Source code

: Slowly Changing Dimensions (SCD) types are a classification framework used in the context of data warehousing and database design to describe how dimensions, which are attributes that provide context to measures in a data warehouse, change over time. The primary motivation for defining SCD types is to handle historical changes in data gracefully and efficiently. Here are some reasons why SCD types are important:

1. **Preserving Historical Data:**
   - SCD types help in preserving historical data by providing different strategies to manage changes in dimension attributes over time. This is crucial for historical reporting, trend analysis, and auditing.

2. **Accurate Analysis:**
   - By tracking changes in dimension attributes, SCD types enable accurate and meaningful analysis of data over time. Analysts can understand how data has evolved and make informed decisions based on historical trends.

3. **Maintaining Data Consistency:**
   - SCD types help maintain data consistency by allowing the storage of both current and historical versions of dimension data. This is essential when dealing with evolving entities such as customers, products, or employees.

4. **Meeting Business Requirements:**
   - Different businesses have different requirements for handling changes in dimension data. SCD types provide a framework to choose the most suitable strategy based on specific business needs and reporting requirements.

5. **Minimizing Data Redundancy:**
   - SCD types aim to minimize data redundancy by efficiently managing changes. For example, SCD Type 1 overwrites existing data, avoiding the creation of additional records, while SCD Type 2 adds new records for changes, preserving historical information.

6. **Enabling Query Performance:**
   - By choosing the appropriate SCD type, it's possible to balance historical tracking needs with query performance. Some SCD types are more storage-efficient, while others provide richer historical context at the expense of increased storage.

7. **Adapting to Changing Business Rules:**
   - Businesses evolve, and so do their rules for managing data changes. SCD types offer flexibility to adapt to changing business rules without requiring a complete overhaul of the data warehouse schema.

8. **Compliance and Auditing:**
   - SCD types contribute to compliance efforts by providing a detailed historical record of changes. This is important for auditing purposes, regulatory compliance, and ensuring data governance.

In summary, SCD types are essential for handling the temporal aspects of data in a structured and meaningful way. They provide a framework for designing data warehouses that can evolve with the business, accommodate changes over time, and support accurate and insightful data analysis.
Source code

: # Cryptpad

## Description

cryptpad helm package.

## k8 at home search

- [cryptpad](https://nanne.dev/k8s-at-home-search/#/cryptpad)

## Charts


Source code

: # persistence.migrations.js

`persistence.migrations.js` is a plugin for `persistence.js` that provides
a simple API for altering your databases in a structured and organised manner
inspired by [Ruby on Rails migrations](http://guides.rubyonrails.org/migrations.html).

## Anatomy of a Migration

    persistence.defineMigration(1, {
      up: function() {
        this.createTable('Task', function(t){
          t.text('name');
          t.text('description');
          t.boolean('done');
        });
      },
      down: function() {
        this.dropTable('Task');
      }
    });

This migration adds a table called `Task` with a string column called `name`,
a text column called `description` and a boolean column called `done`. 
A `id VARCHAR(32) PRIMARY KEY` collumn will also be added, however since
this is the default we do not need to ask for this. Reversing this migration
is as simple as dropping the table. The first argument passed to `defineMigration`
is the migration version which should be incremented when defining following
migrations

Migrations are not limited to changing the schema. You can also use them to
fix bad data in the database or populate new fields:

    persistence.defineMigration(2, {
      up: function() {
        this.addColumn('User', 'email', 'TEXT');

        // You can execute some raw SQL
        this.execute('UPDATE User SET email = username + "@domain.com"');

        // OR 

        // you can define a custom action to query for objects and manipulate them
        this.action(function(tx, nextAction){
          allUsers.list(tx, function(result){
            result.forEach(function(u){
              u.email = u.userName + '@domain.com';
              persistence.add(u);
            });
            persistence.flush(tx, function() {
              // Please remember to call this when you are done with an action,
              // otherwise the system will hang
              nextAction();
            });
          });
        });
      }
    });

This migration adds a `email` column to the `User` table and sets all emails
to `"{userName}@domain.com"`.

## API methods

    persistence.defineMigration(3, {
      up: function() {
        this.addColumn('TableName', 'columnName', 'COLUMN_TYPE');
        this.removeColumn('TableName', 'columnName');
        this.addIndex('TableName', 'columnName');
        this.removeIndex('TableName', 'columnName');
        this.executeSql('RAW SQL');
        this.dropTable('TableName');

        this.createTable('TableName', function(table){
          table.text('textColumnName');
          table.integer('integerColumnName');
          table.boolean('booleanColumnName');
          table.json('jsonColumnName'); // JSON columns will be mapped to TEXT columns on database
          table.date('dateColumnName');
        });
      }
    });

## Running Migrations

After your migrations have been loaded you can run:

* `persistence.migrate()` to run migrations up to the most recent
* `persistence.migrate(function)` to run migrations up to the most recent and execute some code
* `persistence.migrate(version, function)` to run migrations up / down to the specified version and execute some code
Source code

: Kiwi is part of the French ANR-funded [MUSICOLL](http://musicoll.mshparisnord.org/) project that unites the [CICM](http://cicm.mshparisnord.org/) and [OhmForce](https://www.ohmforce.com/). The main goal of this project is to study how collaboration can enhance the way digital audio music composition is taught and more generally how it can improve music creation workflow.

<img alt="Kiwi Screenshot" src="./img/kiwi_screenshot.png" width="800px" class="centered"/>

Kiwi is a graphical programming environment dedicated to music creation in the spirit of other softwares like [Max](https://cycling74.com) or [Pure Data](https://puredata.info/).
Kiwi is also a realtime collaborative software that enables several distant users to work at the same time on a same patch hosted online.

**About this exercise**
Once you have read the entries, repeat them all exactly.

**Completed task**
Source code

: Slowly Changing Dimensions (SCD) types are a classification framework used in the context of data warehousing and database design to describe how dimensions, which are attributes that provide context to measures in a data warehouse, change over time. The primary motivation for defining SCD types is to handle historical changes in data gracefully and efficiently. Here are some reasons why SCD types are important:

1. **Preserving Historical Data:**
   - SCD types help in preserving historical data by providing different strategies to manage changes in dimension attributes over time. This is crucial for historical reporting, trend analysis, and auditing.

2. **Accurate Analysis:**
   - By tracking changes in dimension attributes, SCD types enable accurate and meaningful analysis of data over time. Analysts can understand how data has evolved and make informed decisions based on historical trends.

3. **Maintaining Data Consistency:**
   - SCD types help maintain data consistency by allowing the storage of both current and historical versions of dimension data. This is essential when dealing with evolving entities such as customers, products, or employees.

4. **Meeting Business Requirements:**
   - Different businesses have different requirements for handling changes in dimension data. SCD types provide a framework to choose the most suitable strategy based on specific business needs and reporting requirements.

5. **Minimizing Data Redundancy:**
   - SCD types aim to minimize data redundancy by efficiently managing changes. For example, SCD Type 1 overwrites existing data, avoiding the creation of additional records, while SCD Type 2 adds new records for changes, preserving historical information.

6. **Enabling Query Performance:**
   - By choosing the appropriate SCD type, it's possible to balance historical tracking needs with query performance. Some SCD types are more storage-efficient, while others provide richer historical context at the expense of increased storage.

7. **Adapting to Changing Business Rules:**
   - Businesses evolve, and so do their rules for managing data changes. SCD types offer flexibility to adapt to changing business rules without requiring a complete overhaul of the data warehouse schema.

8. **Compliance and Auditing:**
   - SCD types contribute to compliance efforts by providing a detailed historical record of changes. This is important for auditing purposes, regulatory compliance, and ensuring data governance.

In summary, SCD types are essential for handling the temporal aspects of data in a structured and meaningful way. They provide a framework for designing data warehouses that can evolve with the business, accommodate changes over time, and support accurate and insightful data analysis.
Source code

: # Cryptpad

## Description

cryptpad helm package.

## k8 at home search

- [cryptpad](https://nanne.dev/k8s-at-home-search/#/cryptpad)

## Charts


Source code

: # persistence.migrations.js

`persistence.migrations.js` is a plugin for `persistence.js` that provides
a simple API for altering your databases in a structured and organised manner
inspired by [Ruby on Rails migrations](http://guides.rubyonrails.org/migrations.html).

## Anatomy of a Migration

    persistence.defineMigration(1, {
      up: function() {
        this.createTable('Task', function(t){
          t.text('name');
          t.text('description');
          t.boolean('done');
        });
      },
      down: function() {
        this.dropTable('Task');
      }
    });

This migration adds a table called `Task` with a string column called `name`,
a text column called `description` and a boolean column called `done`. 
A `id VARCHAR(32) PRIMARY KEY` collumn will also be added, however since
this is the default we do not need to ask for this. Reversing this migration
is as simple as dropping the table. The first argument passed to `defineMigration`
is the migration version which should be incremented when defining following
migrations

Migrations are not limited to changing the schema. You can also use them to
fix bad data in the database or populate new fields:

    persistence.defineMigration(2, {
      up: function() {
        this.addColumn('User', 'email', 'TEXT');

        // You can execute some raw SQL
        this.execute('UPDATE User SET email = username + "@domain.com"');

        // OR 

        // you can define a custom action to query for objects and manipulate them
        this.action(function(tx, nextAction){
          allUsers.list(tx, function(result){
            result.forEach(function(u){
              u.email = u.userName + '@domain.com';
              persistence.add(u);
            });
            persistence.flush(tx, function() {
              // Please remember to call this when you are done with an action,
              // otherwise the system will hang
              nextAction();
            });
          });
        });
      }
    });

This migration adds a `email` column to the `User` table and sets all emails
to `"{userName}@domain.com"`.

## API methods

    persistence.defineMigration(3, {
      up: function() {
        this.addColumn('TableName', 'columnName', 'COLUMN_TYPE');
        this.removeColumn('TableName', 'columnName');
        this.addIndex('TableName', 'columnName');
        this.removeIndex('TableName', 'columnName');
        this.executeSql('RAW SQL');
        this.dropTable('TableName');

        this.createTable('TableName', function(table){
          table.text('textColumnName');
          table.integer('integerColumnName');
          table.boolean('booleanColumnName');
          table.json('jsonColumnName'); // JSON columns will be mapped to TEXT columns on database
          table.date('dateColumnName');
        });
      }
    });

## Running Migrations

After your migrations have been loaded you can run:

* `persistence.migrate()` to run migrations up to the most recent
* `persistence.migrate(function)` to run migrations up to the most recent and execute some code
* `persistence.migrate(version, function)` to run migrations up / down to the specified version and execute some code
Source code

: Kiwi is part of the French ANR-funded [MUSICOLL](http://musicoll.mshparisnord.org/) project that unites the [CICM](http://cicm.mshparisnord.org/) and [OhmForce](https://www.ohmforce.com/). The main goal of this project is to study how collaboration can enhance the way digital audio music composition is taught and more generally how it can improve music creation workflow.

<img alt="Kiwi Screenshot" src="./img/kiwi_screenshot.png" width="800px" class="centered"/>

Kiwi is a graphical programming environment dedicated to music creation in the spirit of other softwares like [Max](https://cycling74.com) or [Pure Data](https://puredata.info/).
Kiwi is also a realtime collaborative software that enables several distant users to work at the same time on a same patch hosted online.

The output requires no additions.